* [Work required]: Only lines with the word "sandboxmentoloop" belong in the answer; copy them from the records below.

* [Data]:
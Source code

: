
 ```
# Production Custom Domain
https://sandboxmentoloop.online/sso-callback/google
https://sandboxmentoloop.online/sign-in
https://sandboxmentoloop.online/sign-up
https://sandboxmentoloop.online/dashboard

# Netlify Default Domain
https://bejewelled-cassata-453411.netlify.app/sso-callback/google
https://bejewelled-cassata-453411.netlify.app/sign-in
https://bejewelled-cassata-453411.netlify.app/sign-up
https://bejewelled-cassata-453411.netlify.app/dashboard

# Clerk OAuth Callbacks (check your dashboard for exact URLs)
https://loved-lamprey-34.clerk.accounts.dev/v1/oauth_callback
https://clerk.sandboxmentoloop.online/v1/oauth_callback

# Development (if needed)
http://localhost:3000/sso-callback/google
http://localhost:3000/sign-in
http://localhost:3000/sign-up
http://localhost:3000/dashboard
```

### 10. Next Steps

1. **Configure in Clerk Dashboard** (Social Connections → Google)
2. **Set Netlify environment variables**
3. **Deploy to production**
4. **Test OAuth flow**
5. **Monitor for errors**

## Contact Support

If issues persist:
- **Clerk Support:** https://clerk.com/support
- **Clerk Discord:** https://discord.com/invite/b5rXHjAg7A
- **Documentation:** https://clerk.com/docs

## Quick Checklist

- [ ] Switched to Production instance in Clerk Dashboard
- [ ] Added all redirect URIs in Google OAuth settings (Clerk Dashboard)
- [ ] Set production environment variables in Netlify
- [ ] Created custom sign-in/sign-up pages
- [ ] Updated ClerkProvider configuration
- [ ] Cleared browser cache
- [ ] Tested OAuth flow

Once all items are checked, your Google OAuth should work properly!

* [Solution below]:
https://sandboxmentoloop.online/sso-callback/google
https://sandboxmentoloop.online/sign-in
https://sandboxmentoloop.online/sign-up
https://sandboxmentoloop.online/dashboard
https://clerk.sandboxmentoloop.online/v1/oauth_callback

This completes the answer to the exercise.